These are just some early thoughts, but I'm glad you published the project, and I look forward to seeing how it grows!

12 Likes

Hey, I want to quickly mention that I have already put a fair amount of effort into IkigaJSON which seems to align with your goals. I'm happy to propose it. I'll get back to this topic later to add my two cents on what I think a JSON library should be like.

5 Likes

Does any one have experience with GitHub - simdjson/simdjson: Parsing gigabytes of JSON per second ? There are bindings for swift and I wonder if a port could be made and still keep the performances.

2 Likes

You can definitely keep the performance (for a large part) if you don't use Codable.

1 Like

So IkigaJSON was designed in a raw that fits my vision/purpose, though I feel it's documentation and public APIs could use some work.

First of all, I think a JSONDecoder should strive to focus on Codable, and not parsing as well. The parser is a separate goal, and from the perspective of a Decoder, an implementation detail. A decoder should strive to support the APIs presented by JSONDecoder (the decoding strategies) as a minimum.

Secondly, I think the encoding process should focus on just the encoding, again. If that requires a JSONSerializer, like a JSONDecoder might require a JSONParser, so be it. But that's an implementation detail. Please note that IkigaJSON currently does not implement a JSONSerializer as a backing feature of JSONEncoder. The JSONEncoder directly encodes the data to a JSON String/ByteBuffer.
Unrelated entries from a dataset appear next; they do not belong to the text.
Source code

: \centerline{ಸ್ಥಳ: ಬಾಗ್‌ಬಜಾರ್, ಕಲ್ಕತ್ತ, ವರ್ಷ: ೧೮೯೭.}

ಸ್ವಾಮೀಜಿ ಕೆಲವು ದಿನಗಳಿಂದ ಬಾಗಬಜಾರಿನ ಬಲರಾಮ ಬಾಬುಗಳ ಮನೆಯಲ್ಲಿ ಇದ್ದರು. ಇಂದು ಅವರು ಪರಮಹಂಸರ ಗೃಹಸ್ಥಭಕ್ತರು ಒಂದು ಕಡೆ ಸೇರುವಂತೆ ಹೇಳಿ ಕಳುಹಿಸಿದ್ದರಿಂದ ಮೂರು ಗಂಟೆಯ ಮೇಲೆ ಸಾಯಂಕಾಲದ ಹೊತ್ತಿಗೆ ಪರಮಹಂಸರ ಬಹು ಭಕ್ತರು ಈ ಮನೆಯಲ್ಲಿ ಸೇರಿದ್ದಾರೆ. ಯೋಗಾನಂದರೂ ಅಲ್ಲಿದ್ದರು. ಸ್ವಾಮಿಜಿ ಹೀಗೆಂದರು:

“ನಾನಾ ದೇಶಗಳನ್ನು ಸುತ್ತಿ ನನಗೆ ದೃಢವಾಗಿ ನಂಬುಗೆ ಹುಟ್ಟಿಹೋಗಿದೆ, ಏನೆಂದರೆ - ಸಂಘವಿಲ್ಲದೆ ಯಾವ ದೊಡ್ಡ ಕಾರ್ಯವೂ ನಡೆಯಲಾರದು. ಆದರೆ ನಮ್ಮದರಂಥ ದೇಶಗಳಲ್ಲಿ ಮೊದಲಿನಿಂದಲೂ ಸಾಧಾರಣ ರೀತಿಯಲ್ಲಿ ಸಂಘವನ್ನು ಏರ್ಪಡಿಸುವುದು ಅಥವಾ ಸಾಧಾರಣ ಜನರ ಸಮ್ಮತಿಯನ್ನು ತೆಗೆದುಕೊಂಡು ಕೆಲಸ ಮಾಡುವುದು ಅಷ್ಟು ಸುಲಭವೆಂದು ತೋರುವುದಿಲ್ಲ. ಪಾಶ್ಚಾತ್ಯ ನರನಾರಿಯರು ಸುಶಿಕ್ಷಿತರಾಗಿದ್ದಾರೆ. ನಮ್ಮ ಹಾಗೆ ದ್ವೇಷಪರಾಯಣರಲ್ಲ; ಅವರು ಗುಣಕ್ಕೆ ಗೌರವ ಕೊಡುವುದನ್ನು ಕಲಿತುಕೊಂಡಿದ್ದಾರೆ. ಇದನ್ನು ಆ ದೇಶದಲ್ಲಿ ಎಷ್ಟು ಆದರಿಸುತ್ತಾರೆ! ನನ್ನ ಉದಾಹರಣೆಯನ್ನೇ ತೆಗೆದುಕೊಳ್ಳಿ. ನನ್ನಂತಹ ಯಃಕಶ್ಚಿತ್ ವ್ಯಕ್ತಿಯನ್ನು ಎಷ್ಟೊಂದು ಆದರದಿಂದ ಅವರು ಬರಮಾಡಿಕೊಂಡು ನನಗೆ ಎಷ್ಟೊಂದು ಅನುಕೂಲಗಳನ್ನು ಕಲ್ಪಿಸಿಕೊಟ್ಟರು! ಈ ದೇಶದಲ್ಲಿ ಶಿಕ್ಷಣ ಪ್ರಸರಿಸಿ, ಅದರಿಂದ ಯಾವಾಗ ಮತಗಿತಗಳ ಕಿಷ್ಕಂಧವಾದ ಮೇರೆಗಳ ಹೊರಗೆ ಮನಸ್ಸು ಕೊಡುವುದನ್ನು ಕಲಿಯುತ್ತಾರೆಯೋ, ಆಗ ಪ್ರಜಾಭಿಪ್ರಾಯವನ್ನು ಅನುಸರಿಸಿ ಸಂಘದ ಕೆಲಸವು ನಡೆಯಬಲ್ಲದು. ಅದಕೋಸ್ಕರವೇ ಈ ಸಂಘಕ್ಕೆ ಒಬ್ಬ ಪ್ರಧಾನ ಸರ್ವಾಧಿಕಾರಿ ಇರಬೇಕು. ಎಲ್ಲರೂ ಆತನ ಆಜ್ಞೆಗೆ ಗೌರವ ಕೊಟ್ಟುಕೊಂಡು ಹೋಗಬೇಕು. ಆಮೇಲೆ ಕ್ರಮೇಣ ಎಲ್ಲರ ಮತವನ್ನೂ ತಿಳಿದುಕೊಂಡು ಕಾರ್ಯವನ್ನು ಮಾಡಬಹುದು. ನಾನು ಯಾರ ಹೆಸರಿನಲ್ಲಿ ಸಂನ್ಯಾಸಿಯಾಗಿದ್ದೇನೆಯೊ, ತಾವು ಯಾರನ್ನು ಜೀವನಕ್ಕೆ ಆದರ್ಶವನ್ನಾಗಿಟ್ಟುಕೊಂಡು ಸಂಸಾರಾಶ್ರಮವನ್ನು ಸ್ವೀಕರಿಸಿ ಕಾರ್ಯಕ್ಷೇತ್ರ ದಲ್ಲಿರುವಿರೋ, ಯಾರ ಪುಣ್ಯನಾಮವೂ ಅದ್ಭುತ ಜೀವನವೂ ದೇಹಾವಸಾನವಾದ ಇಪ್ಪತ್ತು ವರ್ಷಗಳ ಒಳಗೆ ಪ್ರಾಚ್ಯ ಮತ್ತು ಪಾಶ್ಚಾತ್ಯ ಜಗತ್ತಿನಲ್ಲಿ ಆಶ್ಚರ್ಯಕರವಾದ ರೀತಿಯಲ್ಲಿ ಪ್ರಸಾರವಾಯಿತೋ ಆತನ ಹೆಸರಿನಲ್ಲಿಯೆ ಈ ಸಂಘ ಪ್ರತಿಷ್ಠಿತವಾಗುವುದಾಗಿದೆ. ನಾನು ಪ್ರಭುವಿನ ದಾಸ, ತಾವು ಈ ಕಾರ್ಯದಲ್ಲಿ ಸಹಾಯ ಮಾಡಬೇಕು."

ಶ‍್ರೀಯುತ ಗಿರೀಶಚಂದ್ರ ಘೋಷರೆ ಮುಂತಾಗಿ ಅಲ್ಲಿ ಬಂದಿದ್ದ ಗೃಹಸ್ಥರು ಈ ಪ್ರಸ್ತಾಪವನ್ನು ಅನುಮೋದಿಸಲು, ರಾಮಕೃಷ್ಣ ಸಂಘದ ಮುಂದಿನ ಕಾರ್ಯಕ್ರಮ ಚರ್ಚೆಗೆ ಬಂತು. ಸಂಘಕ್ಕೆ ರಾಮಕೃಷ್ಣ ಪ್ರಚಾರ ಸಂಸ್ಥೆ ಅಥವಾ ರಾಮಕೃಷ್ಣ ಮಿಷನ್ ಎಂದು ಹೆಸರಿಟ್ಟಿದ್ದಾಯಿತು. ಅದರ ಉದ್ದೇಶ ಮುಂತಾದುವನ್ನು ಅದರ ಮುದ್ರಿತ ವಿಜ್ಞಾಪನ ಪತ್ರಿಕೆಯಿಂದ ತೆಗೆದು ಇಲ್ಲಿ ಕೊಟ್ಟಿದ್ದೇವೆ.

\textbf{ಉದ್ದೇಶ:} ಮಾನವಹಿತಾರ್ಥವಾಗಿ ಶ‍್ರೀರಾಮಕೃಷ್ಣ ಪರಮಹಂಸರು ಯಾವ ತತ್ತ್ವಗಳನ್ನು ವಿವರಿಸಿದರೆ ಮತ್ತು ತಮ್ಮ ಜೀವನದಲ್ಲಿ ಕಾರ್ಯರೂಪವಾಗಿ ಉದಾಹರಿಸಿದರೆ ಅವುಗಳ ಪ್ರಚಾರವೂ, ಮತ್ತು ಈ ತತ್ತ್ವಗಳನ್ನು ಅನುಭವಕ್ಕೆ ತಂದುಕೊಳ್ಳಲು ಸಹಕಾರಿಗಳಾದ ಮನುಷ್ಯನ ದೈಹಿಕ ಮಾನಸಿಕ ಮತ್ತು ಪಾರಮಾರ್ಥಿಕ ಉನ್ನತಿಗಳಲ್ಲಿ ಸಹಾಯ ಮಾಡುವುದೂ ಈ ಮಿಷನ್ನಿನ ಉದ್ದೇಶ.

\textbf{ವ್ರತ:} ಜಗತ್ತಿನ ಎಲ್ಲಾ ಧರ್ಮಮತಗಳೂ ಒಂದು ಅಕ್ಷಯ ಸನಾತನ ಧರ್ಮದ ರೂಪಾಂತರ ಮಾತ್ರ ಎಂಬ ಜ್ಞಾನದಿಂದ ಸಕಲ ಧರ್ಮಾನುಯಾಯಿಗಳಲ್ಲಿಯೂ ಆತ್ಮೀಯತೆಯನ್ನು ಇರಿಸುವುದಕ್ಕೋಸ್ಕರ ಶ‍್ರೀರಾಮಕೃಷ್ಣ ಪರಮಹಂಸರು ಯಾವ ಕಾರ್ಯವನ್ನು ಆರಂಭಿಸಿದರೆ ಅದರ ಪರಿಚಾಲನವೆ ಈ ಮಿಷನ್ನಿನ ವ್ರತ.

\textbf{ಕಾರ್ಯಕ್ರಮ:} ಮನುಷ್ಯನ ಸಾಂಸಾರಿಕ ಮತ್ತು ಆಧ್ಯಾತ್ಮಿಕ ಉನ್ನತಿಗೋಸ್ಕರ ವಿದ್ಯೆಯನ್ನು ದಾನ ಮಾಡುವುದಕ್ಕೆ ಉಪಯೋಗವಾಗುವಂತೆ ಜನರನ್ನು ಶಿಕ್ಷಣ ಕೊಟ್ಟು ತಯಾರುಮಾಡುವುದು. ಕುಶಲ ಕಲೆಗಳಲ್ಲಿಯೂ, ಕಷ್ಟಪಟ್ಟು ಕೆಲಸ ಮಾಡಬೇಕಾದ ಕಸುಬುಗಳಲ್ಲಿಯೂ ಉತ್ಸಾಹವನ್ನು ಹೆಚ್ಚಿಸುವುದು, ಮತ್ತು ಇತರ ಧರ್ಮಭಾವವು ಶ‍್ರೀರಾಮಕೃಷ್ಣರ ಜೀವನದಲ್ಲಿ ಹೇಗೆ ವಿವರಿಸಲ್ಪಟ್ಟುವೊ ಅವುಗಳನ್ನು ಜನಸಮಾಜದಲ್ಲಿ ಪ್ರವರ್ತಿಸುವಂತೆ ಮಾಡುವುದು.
Thirdly, I think that a parser should provide insight into a JSON buffer, but not copy the data out of there into a type like Dictionary or even JSONObject. IkigaJSON achieves this through a "JSONDescription", a buffer that contains a list of all tokens inside the original JSON buffer. This achieves pretty good performance now, but it also leads the JSON library to support the following points.

Fourth, I think that JSONObject or JSONArray, if you want JSONValues in Swift at all, should not copy all of the values. Like BSON (by both myself, and the official MongoDB BSON library), it can be more efficient to copy just the data you need. So we don't copy all of of the keys and values before you might or might not need those. A nested JSONObject can (and probably should) be a slice of its parent.

Fifth, I think that there are a lot of uses for a token map like Ikiga's that I don't support yet, that would greatly benefit performant lookups or mutations in JSON.

Finally, Ikiga now emits errors with line/column info for editors, and it's extremely cheap. I'd personally love this to be a thing in any library resulting or being adopted from this discussion. JSON is such a common format, that I believe that emitting line/column info is a very nice feature. Ikiga could probably be optimised so that line/column info doesn't impact parsing performance (until an error occurs). But I went for the easier route - for now.

The one thing I've not made up my mind on yet is whether or not a JSON library like this should lean on NIO for ByteBuffer. I currently do depend on NIO for ByteBuffer.

7 Likes

Just for completeness, there is also swift-extras-json, that exposes an explicit JSONParser. It has comparable performance to @Joannis_Orlandos' IkigaJSON and was the basis for the swift-corelibs-foundation improvements that landed in Swift 5.5. Most notably swift-extras-json depends on the swift stdlib only.

4 Likes

right, i figured people would ask why it’s a submodule and not a proper module.

the reason is that the parser is generic over the type being parsed (this is how grammar is designed). so it doesn’t care what the backing storage is as long as it provides some Collection interface of Element type Character.

grammar also isn’t tied to Character, it is perfectly capable of (and powerful at) parsing binary formats like ByteBuffer, [UInt8], ArraySlice<UInt8> etc. it can even parse the output of other, lower-level grammar parsers. json is defined at the grapheme cluster level, though.

anyway that’s just some background. as is well known, vending generics across module boundaries is very bad for performance. so if json is a submodule, the compiler can specialize for String, Substring, etc and you get great performance. but if it’s a module, it has to parse a generic Collection, which is slow.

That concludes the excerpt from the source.